Recorded data:

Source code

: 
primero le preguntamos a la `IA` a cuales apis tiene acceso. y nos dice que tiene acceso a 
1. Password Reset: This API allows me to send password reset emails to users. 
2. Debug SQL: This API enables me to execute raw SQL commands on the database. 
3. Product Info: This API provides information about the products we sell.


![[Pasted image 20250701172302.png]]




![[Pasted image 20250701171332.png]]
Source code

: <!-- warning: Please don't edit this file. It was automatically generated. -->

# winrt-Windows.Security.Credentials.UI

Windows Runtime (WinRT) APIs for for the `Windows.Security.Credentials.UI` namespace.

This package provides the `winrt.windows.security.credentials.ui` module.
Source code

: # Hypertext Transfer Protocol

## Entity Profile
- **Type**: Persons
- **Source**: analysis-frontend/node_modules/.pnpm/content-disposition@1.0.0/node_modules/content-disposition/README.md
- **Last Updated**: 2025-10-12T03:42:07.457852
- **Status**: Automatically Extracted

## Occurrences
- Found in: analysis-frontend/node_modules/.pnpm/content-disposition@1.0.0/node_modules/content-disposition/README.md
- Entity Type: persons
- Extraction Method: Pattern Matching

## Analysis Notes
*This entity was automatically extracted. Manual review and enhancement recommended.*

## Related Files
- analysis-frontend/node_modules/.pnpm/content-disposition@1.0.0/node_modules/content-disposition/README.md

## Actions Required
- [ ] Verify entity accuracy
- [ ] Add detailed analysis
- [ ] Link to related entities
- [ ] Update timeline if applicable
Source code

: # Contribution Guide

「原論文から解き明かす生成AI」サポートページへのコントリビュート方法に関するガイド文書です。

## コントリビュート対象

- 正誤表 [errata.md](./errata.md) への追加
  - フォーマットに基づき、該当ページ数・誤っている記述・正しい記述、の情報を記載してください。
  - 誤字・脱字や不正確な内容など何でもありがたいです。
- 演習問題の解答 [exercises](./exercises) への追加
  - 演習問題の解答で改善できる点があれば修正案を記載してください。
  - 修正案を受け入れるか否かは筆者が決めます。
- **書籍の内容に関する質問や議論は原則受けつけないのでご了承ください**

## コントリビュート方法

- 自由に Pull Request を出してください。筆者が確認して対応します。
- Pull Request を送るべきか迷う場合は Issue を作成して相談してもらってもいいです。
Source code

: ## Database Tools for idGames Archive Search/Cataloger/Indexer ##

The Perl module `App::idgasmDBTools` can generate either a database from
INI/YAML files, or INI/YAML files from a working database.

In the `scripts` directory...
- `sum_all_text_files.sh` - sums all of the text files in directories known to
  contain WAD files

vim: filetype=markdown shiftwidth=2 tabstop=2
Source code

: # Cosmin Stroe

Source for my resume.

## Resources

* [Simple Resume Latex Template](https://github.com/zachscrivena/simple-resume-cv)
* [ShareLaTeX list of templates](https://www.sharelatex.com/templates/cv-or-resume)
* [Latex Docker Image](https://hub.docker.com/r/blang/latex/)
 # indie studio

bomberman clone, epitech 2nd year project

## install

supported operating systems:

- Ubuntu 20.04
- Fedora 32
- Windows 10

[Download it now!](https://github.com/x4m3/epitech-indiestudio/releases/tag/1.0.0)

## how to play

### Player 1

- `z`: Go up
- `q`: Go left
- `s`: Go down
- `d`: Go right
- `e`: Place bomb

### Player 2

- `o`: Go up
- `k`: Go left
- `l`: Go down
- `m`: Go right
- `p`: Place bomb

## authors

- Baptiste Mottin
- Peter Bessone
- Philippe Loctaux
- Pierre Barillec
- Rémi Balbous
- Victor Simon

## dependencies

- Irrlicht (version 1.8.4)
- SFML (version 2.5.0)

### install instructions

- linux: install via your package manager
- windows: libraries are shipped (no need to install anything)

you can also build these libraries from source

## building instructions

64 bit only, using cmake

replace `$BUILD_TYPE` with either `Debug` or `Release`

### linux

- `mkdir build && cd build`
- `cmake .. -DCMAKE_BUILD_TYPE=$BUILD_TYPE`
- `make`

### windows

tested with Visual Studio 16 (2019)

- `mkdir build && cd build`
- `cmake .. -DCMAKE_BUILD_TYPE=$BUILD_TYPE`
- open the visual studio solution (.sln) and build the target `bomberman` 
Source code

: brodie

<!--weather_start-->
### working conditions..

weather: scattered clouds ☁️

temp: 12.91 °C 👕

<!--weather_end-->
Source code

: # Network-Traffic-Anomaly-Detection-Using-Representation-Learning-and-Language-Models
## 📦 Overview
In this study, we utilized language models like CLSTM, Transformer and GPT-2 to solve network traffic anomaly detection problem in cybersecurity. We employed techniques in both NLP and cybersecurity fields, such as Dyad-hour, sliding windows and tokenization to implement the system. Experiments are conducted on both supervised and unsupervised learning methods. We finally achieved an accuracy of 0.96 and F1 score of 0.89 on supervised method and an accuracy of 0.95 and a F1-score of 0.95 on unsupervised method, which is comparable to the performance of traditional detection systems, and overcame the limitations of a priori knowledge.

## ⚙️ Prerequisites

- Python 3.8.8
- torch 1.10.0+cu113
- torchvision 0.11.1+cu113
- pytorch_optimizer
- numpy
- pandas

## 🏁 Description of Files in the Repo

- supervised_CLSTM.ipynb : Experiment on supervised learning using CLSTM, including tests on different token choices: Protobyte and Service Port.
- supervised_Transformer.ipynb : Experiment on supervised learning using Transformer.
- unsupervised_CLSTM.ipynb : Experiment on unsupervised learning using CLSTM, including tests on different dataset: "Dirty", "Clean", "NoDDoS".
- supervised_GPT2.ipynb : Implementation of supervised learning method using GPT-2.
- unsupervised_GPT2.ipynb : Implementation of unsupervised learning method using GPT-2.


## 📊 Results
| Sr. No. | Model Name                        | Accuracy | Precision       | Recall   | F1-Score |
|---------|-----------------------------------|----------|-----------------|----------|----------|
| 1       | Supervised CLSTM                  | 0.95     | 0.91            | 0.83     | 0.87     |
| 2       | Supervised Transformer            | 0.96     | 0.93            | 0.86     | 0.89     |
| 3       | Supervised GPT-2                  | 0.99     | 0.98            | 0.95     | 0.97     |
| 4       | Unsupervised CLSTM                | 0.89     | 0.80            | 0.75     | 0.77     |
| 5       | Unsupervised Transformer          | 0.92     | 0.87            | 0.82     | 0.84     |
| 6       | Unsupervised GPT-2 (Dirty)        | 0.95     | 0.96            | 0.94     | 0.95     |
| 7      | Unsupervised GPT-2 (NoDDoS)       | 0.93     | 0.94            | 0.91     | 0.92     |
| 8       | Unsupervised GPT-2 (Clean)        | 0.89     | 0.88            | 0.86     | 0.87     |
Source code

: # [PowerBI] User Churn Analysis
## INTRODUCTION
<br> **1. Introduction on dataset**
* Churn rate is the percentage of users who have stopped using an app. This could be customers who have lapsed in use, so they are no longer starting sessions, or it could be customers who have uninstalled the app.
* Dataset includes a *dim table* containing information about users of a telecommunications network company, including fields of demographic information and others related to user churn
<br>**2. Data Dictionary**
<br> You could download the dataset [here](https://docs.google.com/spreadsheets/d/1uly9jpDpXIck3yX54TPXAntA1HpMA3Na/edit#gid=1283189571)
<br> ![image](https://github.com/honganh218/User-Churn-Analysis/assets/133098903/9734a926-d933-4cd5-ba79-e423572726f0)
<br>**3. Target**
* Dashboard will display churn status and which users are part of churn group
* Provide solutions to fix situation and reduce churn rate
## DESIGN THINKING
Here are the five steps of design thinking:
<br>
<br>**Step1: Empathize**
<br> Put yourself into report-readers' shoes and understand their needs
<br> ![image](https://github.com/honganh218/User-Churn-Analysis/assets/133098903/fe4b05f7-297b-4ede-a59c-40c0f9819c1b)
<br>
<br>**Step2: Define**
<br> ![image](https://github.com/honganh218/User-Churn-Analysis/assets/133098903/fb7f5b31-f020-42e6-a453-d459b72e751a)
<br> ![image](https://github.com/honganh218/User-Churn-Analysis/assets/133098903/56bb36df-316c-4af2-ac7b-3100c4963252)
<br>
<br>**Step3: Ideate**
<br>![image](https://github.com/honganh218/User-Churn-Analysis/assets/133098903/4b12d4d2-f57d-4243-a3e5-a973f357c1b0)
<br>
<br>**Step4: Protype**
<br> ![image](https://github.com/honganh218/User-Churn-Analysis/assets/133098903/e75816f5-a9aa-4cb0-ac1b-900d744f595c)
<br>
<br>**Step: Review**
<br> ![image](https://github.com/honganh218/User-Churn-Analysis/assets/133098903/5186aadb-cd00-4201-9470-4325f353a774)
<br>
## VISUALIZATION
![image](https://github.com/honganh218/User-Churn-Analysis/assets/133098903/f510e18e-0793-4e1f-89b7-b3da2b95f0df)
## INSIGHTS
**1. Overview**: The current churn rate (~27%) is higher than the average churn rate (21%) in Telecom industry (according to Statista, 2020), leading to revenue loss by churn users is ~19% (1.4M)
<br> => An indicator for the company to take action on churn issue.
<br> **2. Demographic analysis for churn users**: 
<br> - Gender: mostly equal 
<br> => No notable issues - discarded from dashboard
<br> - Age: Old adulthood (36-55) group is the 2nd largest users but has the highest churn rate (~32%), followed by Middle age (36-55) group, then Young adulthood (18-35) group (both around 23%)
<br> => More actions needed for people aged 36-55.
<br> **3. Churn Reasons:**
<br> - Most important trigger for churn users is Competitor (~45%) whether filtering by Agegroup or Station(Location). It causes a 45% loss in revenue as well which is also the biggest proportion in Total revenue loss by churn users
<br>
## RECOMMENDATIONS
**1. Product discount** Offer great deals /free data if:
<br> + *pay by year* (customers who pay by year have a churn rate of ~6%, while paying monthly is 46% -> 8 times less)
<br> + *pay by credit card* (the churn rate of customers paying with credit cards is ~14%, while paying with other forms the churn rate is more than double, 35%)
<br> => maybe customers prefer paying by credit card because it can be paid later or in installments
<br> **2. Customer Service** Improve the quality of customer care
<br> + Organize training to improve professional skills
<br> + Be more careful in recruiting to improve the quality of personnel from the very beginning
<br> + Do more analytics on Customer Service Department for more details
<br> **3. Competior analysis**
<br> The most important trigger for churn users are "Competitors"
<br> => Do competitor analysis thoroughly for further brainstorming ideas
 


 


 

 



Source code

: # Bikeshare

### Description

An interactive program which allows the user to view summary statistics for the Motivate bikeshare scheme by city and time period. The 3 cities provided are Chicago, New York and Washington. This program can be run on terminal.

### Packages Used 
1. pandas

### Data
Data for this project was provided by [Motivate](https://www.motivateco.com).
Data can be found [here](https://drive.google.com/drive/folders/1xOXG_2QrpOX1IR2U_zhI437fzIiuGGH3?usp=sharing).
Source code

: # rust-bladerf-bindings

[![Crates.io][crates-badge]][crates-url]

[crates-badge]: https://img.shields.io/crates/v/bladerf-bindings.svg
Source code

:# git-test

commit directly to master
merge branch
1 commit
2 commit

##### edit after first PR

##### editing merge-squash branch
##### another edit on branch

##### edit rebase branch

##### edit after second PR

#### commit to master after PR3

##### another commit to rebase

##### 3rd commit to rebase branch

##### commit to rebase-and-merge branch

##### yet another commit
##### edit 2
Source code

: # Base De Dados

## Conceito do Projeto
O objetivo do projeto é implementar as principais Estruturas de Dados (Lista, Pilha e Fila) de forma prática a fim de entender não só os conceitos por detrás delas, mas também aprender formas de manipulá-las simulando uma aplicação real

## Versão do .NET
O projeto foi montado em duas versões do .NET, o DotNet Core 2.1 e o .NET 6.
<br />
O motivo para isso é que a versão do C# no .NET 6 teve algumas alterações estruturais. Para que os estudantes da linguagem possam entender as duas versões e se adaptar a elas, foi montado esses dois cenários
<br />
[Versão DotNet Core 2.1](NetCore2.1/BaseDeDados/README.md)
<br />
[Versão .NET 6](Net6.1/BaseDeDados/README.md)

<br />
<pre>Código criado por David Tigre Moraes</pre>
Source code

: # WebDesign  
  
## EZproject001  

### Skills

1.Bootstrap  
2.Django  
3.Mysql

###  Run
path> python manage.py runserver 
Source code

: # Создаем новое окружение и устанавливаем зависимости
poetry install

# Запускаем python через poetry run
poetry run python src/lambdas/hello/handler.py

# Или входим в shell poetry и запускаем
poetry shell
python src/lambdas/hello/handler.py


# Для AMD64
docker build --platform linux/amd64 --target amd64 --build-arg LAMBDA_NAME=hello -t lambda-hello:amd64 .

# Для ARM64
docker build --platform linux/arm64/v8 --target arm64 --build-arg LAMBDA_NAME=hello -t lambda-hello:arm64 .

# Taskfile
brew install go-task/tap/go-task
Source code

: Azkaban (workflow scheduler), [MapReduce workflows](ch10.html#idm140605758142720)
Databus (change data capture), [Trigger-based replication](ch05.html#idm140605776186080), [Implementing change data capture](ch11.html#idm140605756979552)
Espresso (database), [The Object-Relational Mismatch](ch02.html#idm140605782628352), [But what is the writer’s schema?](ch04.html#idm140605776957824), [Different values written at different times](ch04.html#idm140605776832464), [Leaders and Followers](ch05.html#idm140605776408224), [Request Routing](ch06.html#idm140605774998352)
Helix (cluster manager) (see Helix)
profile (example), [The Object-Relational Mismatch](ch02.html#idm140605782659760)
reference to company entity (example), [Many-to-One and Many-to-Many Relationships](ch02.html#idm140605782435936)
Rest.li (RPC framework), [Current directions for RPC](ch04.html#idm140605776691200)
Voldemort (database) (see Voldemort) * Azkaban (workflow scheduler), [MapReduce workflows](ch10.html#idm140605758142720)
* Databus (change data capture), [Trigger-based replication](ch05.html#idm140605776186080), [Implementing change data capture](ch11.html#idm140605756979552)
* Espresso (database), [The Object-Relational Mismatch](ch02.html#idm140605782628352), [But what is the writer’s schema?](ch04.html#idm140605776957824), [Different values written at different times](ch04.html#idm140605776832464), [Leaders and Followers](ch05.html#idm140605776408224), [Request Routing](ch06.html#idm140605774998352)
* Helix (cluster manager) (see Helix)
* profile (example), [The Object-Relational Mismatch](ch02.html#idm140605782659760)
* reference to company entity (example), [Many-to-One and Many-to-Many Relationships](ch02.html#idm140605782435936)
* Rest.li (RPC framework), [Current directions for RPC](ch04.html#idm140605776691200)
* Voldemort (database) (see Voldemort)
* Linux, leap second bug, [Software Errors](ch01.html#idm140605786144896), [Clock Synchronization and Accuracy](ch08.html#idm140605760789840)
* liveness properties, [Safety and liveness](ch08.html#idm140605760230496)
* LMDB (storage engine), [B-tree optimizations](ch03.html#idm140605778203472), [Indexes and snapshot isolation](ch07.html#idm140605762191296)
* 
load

[Problem description] Copying word for word, give each line of the data above from the first one through the line containing "1. Password Reset: This", and nothing else.

[Response box]
Source code

: 
primero le preguntamos a la `IA` a cuales apis tiene acceso. y nos dice que tiene acceso a 
1. Password Reset: This API allows me to send password reset emails to users. 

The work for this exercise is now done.